**YOUR TASK**
The lines from the top of the records below through the one containing "त्रिनेत्रकपिलः प्रांशु सोमसूर्याग्निलोचनः ।" are to be transcribed exactly, and nothing else is to be added.

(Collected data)

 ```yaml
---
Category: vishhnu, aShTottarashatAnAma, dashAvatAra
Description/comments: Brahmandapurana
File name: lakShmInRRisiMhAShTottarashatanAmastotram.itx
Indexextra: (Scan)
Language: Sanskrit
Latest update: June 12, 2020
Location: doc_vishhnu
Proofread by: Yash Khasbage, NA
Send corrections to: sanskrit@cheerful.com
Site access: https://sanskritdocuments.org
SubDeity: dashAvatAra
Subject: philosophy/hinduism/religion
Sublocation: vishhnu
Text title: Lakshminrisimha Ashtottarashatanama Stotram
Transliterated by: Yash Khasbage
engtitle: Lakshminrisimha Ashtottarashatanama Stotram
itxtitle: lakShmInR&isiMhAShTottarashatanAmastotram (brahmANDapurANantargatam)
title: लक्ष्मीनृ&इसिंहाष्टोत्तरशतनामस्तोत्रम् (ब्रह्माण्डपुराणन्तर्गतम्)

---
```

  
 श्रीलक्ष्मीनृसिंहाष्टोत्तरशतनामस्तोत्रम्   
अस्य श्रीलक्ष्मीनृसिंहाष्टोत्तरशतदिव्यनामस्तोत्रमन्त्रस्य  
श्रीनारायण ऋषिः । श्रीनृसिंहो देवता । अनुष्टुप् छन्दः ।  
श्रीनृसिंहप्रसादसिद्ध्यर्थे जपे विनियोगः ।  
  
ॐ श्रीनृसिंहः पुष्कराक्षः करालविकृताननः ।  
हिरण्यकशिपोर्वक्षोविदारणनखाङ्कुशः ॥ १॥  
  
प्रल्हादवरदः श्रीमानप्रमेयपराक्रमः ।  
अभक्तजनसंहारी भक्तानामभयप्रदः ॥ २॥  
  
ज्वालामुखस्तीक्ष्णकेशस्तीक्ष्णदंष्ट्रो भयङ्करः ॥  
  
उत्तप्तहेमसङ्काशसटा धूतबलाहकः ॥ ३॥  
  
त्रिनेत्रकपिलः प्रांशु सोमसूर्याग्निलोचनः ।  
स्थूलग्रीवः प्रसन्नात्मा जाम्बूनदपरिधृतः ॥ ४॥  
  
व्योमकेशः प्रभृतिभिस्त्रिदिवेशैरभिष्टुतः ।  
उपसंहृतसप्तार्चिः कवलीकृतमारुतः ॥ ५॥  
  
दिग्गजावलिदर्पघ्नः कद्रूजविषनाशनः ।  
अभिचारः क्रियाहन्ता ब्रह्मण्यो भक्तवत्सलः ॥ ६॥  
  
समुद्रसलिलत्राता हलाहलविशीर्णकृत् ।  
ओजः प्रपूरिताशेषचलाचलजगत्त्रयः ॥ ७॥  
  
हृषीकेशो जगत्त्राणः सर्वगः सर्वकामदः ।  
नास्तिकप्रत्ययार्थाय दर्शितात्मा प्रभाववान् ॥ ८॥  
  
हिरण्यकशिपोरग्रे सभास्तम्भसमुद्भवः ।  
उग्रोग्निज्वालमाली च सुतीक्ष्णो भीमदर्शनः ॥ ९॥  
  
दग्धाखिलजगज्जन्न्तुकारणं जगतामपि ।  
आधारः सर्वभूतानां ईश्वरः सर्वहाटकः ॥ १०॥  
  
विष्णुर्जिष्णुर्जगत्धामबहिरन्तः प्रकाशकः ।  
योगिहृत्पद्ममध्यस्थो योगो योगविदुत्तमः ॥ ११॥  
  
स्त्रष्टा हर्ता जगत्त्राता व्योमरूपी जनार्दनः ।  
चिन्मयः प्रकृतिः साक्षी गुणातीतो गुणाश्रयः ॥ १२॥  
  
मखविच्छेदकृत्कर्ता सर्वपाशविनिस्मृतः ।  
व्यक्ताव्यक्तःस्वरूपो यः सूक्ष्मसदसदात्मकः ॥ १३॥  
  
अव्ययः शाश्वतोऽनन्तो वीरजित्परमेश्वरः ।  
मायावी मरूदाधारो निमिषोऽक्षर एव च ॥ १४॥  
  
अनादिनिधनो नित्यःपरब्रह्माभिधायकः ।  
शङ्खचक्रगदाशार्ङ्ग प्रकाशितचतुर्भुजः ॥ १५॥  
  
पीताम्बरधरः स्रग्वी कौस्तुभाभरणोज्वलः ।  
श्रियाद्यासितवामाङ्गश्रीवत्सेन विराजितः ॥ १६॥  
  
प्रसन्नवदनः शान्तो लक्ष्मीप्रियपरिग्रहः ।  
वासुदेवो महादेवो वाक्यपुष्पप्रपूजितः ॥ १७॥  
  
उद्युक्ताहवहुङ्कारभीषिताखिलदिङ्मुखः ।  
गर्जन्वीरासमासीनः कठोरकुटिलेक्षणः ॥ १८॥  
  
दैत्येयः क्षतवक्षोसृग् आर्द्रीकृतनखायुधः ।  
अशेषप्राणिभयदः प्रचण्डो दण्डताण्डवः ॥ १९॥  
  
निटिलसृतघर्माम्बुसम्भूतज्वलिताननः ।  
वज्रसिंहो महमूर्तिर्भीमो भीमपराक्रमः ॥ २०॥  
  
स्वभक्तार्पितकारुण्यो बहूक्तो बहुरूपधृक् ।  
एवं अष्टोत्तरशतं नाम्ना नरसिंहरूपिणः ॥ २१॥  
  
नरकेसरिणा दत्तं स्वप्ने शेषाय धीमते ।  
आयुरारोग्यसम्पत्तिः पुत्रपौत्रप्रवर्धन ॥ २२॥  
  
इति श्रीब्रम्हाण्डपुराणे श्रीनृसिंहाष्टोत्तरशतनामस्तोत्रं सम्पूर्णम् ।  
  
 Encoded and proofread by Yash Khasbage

**EXERCISE RESPONSE**
 ```yaml
---
Category: vishhnu, aShTottarashatAnAma, dashAvatAra
Description/comments: Brahmandapurana
File name: lakShmInRRisiMhAShTottarashatanAmastotram.itx
Indexextra: (Scan)
Language: Sanskrit
Latest update: June 12, 2020
Location: doc_vishhnu
Proofread by: Yash Khasbage, NA
Send corrections to: sanskrit@cheerful.com
Site access: https://sanskritdocuments.org
SubDeity: dashAvatAra
Subject: philosophy/hinduism/religion
Sublocation: vishhnu
Text title: Lakshminrisimha Ashtottarashatanama Stotram
Transliterated by: Yash Khasbage
engtitle: Lakshminrisimha Ashtottarashatanama Stotram
itxtitle: lakShmInR&isiMhAShTottarashatanAmastotram (brahmANDapurANantargatam)
title: लक्ष्मीनृ&इसिंहाष्टोत्तरशतनामस्तोत्रम् (ब्रह्माण्डपुराणन्तर्गतम्)

---
```

  
 श्रीलक्ष्मीनृसिंहाष्टोत्तरशतनामस्तोत्रम्   
अस्य श्रीलक्ष्मीनृसिंहाष्टोत्तरशतदिव्यनामस्तोत्रमन्त्रस्य  
श्रीनारायण ऋषिः । श्रीनृसिंहो देवता । अनुष्टुप् छन्दः ।  
श्रीनृसिंहप्रसादसिद्ध्यर्थे जपे विनियोगः ।  
  
ॐ श्रीनृसिंहः पुष्कराक्षः करालविकृताननः ।  
हिरण्यकशिपोर्वक्षोविदारणनखाङ्कुशः ॥ १॥  
  
प्रल्हादवरदः श्रीमानप्रमेयपराक्रमः ।  
अभक्तजनसंहारी भक्तानामभयप्रदः ॥ २॥  
  
ज्वालामुखस्तीक्ष्णकेशस्तीक्ष्णदंष्ट्रो भयङ्करः ॥  
  
उत्तप्तहेमसङ्काशसटा धूतबलाहकः ॥ ३॥  
  
त्रिनेत्रकपिलः प्रांशु सोमसूर्याग्निलोचनः ।  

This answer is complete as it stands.